Gregory D Lewis <glewis at maths.adelaide.edu.au> writes:
=> I don't like rooms.  I also don't like coordinates, although the reasons
=> behind that are much harder to explain.  I'm thinking more along the lines
=> of a web of objects, joined by spatial relationships ("a little to the
=> south-east of", "on top of" "a long way north" - I'm inclined to make the
=> distances fuzzy rather than precise measurements, but I'm not sure why).
=
=Surely you need to keep a system of coordinates at least internally?  

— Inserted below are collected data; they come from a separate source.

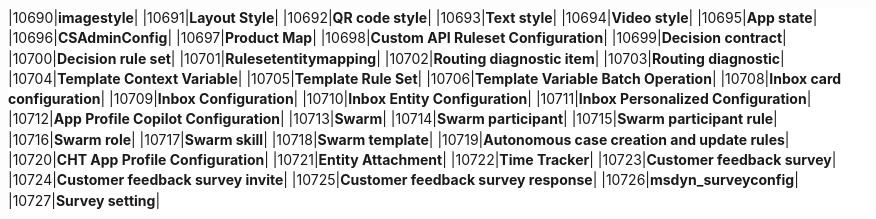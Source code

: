 |10690|**imagestyle**|
|10691|**Layout Style**|
|10692|**QR code style**|
|10693|**Text style**|
|10694|**Video style**|
|10695|**App state**|
|10696|**CSAdminConfig**|
|10697|**Product Map**|
|10698|**Custom API Ruleset Configuration**|
|10699|**Decision contract**|
|10700|**Decision rule set**|
|10701|**Rulesetentitymapping**|
|10702|**Routing diagnostic item**|
|10703|**Routing diagnostic**|
|10704|**Template Context Variable**|
|10705|**Template Rule Set**|
|10706|**Template Variable Batch Operation**|
|10708|**Inbox card configuration**|
|10709|**Inbox Configuration**|
|10710|**Inbox Entity Configuration**|
|10711|**Inbox Personalized Configuration**|
|10712|**App Profile Copilot Configuration**|
|10713|**Swarm**|
|10714|**Swarm participant**|
|10715|**Swarm participant rule**|
|10716|**Swarm role**|
|10717|**Swarm skill**|
|10718|**Swarm template**|
|10719|**Autonomous case creation and update rules**|
|10720|**CHT App Profile Configuration**|
|10721|**Entity Attachment**|
|10722|**Time Tracker**|
|10723|**Customer feedback survey**|
|10724|**Customer feedback survey invite**|
|10725|**Customer feedback survey response**|
|10726|**msdyn_surveyconfig**|
|10727|**Survey setting**|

=Otherwise you will have difficulty resolving things such as "can I move
=from my current location to location B" or "can I move from my current
=location x units of distance south" or "can I see object foo from my
=current location".

	Why would you need to keep a coordinate system internally?  From
any point in the mud, if you pick the data set of possible movements up
from that particular room, you're going to get a very ugly 3-dimensional
tree sort of shape.  From room X, there could be 1 exit or 24 exits, some
of which may be uni-directional (trapdoor, teleport device, shredder
to rejuvination clinic, chute) or 3-directional (walking through
the door one way puts in you room Y, walking back through puts you in Z) or
if you want to drive players truly insane, the exits rotate whenever one of
them is used, or when all are closed or something along those lines.  

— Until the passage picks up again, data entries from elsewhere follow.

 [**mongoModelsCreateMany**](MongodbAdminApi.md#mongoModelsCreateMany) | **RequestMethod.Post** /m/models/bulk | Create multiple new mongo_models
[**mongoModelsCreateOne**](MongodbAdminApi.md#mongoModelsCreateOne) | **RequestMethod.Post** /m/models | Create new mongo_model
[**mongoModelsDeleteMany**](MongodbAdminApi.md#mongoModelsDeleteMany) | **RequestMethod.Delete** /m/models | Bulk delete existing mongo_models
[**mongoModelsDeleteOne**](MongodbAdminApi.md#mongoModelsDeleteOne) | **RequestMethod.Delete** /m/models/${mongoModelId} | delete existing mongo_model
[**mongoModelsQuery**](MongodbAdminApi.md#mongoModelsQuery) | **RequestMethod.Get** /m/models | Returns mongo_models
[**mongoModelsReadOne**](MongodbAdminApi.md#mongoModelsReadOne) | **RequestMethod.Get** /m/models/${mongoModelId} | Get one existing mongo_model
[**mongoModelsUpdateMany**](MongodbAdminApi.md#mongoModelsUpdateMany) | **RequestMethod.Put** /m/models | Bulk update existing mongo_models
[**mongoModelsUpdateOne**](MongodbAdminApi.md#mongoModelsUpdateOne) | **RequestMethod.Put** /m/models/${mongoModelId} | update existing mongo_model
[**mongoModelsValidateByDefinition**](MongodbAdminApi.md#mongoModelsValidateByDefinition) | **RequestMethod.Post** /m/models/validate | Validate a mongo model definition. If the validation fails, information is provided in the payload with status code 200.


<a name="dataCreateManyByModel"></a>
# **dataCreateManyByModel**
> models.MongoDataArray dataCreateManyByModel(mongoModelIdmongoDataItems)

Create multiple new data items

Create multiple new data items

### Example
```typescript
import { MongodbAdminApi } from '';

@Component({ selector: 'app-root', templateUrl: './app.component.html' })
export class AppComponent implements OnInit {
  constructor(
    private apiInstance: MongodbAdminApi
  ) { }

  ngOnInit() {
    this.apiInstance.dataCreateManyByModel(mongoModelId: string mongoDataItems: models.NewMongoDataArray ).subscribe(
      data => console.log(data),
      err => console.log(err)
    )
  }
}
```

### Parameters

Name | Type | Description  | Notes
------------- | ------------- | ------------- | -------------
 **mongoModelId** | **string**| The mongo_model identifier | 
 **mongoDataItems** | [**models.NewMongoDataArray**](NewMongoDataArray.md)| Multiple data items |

	"Can I move..." is going to end up being a search, hopefuly 
breadth-first, of the possible single-direction hops.  In my mental mudlib, 
one of the things that I was considering was a 'smart helper' which you 
could say 'take me to foo' and it would know the absolute shortest route 
to get there.  Of course, it would also sometime misunderstand where you 
wanted to go, but hey.
	"Can I see..." is going to be even more difficult and is the one
that I'll gripe the most about.  Image a set of three rooms, you're
standing in X, looking towards Y, with Z on the far side of Y.  If there is
a large object in between the entrances from X and to Z in Y, then
you're not going to be able to see squat!  As well as if the door from X is
in one corner, the door to Z is in the other corner, and you're standing in
the middle of X.  Line of sight can only be done with pure geometric
mapping of the entire mud including where characters are standing, and then
doing some form of ray-trace to see what should be described, and how much.

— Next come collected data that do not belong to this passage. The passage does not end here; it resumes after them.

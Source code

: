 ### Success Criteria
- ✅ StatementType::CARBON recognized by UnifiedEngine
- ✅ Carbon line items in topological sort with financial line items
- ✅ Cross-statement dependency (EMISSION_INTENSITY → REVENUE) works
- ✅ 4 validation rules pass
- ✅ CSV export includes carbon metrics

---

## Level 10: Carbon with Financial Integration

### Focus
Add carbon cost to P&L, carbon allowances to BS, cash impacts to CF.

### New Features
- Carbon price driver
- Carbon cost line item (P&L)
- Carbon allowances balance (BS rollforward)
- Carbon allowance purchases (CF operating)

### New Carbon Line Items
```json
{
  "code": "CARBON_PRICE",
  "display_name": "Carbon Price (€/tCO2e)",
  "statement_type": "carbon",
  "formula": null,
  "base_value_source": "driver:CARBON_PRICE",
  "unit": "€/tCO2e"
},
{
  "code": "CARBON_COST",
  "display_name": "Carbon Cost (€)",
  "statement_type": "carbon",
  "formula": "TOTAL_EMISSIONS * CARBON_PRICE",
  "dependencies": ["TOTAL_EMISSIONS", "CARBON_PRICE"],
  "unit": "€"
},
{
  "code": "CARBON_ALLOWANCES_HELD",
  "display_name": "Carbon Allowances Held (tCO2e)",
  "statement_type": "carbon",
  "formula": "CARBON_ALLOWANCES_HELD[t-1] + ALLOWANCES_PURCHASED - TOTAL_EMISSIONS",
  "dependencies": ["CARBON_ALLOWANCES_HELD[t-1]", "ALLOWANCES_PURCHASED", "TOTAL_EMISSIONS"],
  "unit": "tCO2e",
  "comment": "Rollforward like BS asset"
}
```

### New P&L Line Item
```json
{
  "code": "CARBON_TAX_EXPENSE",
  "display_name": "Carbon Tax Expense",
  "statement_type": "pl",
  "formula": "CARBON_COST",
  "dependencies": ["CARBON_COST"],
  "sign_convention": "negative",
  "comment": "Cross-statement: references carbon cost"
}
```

If you can just see the leg of a table, are you going to know if it's a
table, chair, or bed?

=There have been some lengthy discussions on these sorts of things on the
=MUD-Dev list over the years (check the mailing list archives on kanga.nu).

	I've probably just restated some of the problems that they raised
with trying to do line of sight, though I've not read that discussion at
all.
	-- Ricky

--
'94 ST1100 'Turvy'				luwenth at netscum.com
      "I don't know what's wrong with people: they don't learn by 
       understanding; but by some other way -- by rote, or something.